Thursday, June 18, 2020

Lessons to Learn from Minecraft Dungeons

I said in my review of Nethack and other rogue-like or near-rogue-like games that, although I’ve enjoyed Minecraft Dungeons a little, it has its problems. But there’s something it gets partially right. You can always complete a level without worrying about the secrets at all. Most of the secrets are revealed automatically rather than requiring special action. There are flaws in the level design, many of which you’ll see in bad tabletop dungeon-crawl design, too. But since the age range includes young kids who are easily frustrated, the game tries to avoid things that are frustrating.

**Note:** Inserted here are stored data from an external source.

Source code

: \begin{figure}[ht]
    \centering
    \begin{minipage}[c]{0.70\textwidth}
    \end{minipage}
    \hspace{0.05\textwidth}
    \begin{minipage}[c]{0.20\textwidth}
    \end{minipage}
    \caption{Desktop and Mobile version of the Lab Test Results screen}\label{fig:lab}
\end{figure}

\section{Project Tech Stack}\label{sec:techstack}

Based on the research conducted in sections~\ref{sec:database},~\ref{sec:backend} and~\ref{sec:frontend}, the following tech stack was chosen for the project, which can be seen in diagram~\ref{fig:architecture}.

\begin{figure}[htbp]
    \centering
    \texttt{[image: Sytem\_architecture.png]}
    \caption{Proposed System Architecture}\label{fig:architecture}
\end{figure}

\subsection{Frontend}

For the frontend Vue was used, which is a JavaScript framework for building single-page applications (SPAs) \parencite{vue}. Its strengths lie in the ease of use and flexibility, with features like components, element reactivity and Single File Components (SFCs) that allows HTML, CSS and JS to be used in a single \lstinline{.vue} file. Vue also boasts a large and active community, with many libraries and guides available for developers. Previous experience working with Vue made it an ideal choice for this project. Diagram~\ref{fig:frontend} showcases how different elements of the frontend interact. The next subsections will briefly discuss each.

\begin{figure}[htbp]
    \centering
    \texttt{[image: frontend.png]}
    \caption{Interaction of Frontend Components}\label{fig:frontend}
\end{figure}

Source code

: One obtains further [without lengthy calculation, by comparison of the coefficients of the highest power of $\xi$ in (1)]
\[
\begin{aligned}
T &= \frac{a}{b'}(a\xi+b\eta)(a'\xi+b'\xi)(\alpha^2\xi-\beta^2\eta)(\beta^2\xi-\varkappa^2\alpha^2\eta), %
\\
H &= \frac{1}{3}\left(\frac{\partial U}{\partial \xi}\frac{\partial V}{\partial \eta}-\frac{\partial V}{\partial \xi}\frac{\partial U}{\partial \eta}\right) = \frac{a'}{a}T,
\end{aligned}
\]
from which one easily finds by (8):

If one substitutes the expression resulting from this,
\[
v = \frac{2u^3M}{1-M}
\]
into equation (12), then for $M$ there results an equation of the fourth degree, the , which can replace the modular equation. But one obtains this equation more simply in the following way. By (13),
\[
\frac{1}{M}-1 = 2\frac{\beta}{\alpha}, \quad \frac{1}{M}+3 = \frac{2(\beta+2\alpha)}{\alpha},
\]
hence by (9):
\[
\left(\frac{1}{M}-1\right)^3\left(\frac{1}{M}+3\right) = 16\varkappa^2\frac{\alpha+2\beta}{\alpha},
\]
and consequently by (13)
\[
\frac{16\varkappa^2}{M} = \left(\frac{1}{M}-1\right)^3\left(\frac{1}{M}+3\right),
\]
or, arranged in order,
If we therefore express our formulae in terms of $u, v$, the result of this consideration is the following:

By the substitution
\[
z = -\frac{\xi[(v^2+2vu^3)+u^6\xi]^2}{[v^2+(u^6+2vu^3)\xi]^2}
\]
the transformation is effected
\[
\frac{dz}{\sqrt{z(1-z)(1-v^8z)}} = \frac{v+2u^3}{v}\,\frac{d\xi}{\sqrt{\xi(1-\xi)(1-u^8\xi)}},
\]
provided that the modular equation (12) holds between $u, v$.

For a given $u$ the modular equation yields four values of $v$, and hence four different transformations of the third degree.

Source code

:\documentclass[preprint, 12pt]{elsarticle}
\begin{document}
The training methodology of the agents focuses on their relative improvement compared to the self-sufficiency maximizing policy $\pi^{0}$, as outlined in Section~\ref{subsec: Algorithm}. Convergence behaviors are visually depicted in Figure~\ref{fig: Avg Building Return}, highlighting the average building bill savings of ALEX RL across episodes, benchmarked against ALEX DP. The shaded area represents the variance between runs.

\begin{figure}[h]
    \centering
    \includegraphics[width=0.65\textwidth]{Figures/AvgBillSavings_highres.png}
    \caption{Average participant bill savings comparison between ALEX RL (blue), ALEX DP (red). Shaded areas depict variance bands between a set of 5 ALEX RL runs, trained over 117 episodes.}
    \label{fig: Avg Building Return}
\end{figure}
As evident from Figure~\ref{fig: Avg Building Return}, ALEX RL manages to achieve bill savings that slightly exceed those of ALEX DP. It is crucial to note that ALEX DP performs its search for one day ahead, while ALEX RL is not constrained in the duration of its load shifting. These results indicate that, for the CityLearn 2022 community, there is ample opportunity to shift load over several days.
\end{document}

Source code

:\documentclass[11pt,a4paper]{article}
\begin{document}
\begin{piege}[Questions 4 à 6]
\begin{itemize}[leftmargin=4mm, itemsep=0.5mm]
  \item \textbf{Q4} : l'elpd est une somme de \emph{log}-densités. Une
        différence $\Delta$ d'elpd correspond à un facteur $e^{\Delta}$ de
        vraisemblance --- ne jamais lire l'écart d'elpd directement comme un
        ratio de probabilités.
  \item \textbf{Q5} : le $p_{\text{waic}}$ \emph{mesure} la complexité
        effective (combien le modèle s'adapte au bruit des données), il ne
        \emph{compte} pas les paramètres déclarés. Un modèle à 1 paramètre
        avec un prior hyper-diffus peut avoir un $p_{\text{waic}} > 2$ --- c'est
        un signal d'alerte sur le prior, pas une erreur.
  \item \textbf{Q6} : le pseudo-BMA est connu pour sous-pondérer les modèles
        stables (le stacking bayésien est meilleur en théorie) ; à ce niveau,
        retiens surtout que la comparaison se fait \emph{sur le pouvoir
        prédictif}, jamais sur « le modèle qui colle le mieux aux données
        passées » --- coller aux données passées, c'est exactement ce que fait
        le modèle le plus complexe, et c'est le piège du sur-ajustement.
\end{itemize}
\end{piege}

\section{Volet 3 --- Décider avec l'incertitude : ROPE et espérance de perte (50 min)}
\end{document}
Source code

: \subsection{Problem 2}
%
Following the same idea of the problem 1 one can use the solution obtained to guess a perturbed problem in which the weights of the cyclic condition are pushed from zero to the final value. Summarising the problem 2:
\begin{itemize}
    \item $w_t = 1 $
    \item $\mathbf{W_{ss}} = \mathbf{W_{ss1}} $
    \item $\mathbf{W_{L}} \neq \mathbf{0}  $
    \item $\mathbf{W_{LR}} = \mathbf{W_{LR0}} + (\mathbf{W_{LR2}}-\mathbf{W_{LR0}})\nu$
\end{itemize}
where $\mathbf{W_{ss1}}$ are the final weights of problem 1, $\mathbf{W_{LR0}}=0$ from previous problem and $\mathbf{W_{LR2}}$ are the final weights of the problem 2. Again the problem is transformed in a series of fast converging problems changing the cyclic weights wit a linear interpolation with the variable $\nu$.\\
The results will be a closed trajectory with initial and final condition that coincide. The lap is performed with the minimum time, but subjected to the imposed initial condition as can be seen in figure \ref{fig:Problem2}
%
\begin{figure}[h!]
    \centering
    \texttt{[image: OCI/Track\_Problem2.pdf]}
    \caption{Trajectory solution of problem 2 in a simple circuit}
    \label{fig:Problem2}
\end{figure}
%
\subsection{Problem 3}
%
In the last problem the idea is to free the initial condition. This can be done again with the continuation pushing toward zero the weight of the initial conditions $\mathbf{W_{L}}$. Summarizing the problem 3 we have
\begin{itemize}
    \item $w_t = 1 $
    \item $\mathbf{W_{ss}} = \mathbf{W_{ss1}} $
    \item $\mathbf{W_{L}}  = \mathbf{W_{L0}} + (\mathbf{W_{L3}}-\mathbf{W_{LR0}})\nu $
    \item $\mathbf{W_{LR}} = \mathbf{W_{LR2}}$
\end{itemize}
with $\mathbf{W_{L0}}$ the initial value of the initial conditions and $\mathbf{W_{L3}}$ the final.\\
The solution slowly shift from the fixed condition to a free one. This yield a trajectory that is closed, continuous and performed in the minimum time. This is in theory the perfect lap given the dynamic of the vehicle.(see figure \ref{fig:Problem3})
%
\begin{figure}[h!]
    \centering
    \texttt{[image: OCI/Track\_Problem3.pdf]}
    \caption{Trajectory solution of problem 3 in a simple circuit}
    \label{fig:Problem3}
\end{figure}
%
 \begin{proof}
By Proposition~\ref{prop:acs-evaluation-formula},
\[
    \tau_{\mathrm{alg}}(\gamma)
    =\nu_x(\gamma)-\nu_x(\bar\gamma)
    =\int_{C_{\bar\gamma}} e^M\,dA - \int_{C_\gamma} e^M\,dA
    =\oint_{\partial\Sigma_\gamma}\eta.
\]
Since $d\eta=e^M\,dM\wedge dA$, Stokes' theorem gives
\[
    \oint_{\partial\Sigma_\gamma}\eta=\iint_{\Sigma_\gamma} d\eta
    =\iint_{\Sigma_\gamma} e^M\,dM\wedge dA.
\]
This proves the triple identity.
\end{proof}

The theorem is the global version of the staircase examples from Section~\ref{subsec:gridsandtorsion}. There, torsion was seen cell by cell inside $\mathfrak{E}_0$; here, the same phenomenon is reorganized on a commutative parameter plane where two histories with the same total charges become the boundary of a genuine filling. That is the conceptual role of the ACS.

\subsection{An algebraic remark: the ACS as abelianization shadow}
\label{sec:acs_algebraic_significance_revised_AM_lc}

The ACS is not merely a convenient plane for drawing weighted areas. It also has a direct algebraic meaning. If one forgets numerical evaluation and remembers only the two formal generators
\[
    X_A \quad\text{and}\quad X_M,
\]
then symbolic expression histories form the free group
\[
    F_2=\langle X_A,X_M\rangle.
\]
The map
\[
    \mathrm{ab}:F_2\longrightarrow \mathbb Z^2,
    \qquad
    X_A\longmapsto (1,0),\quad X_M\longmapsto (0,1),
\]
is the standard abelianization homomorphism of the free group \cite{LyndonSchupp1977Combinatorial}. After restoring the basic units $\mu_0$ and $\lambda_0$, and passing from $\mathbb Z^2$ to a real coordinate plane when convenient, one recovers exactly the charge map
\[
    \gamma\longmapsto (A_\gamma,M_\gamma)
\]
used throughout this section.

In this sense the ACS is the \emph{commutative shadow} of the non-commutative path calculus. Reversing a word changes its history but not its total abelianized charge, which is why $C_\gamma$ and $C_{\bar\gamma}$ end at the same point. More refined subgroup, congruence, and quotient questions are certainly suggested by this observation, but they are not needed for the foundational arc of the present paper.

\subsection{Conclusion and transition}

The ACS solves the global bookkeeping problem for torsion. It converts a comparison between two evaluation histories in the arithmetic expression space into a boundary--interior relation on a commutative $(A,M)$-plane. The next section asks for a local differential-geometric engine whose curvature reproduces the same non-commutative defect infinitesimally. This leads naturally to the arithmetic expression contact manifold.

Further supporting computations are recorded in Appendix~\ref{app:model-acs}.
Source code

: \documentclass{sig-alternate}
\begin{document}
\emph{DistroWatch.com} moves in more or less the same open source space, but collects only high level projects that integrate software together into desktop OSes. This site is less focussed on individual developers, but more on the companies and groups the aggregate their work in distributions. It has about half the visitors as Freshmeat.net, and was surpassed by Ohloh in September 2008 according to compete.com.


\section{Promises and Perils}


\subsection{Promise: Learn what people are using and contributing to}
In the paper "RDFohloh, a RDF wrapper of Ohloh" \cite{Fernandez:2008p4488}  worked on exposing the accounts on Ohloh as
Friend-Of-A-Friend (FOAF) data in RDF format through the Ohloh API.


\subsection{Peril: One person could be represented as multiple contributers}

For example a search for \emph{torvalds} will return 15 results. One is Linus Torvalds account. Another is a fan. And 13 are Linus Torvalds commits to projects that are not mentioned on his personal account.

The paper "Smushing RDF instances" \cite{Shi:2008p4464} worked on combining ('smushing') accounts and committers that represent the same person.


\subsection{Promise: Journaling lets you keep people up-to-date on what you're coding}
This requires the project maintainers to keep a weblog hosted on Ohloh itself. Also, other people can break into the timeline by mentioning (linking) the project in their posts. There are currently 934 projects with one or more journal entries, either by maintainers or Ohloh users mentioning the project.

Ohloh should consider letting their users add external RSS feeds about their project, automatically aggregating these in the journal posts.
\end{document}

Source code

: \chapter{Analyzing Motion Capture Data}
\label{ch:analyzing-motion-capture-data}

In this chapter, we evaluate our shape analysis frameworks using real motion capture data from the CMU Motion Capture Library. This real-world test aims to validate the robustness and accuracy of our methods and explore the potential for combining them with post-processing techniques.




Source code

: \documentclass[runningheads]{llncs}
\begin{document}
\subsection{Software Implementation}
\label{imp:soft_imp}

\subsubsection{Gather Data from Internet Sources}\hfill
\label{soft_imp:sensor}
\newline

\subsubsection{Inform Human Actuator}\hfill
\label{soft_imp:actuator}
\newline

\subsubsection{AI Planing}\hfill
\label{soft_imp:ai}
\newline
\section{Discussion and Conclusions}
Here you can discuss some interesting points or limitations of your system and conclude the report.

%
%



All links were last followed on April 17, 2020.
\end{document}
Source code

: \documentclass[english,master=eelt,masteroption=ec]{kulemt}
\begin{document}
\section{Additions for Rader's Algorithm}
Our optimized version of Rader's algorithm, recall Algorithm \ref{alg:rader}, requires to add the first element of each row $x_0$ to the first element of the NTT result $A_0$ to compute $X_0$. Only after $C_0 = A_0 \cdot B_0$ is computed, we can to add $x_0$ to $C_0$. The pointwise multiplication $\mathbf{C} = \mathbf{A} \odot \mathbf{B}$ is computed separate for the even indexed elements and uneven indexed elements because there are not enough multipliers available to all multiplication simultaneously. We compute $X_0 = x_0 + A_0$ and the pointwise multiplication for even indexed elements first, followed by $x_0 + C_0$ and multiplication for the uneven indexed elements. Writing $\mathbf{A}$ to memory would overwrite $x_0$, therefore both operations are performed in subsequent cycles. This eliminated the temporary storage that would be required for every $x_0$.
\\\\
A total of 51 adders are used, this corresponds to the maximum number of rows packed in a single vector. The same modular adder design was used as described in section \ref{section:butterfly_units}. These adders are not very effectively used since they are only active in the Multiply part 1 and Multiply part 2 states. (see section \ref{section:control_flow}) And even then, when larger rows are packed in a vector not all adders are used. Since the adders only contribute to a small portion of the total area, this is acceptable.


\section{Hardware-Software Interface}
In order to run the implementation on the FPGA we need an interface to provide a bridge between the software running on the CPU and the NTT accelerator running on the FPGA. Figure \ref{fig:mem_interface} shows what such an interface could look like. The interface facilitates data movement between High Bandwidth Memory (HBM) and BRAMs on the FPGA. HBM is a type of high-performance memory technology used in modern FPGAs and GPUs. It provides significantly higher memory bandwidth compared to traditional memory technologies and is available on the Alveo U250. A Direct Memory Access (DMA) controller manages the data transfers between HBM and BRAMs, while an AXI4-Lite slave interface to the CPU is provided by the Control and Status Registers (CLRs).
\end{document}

We could learn something about tabletop RPG module design by thinking about the Minecraft Dungeons level design.

Good points:

  • The level consists of special areas connected by plain, randomly generated routes.
  • Special areas are visually interesting, inviting players to come explore them.
  • Routes sometimes contain loops, allowing choices on how to proceed to the next goal.
  • Routes also sometimes contain branches that either dead end or lead to sublevels, some of which may be shortcuts to another part of the map.
  • Secrets are usually discovered automatically when an area is entered (not as good for video game level design, but a much better idea for tabletop level design.)
  • All “rooms” are decorated in some way, and there are multiple variants on the decoration theme to keep the level from appearing too boring visually.
  • Traps (minecarts, lava pools, pits, blades, crushing walls) are almost all clearly visible, giving players plenty of warning.

Bad points:

  • Decorations are almost always non-interactive… except when they aren’t.
  • Too many branches are dead ends rather than leading to something interesting, like a sublevel.
  • There aren’t enough loops, leaving the levels too linear.
  • There aren’t enough kinds of special areas, especially those that are puzzles or goal areas.
  • Some things aren’t clear, such as when water is safe to enter and when it isn’t.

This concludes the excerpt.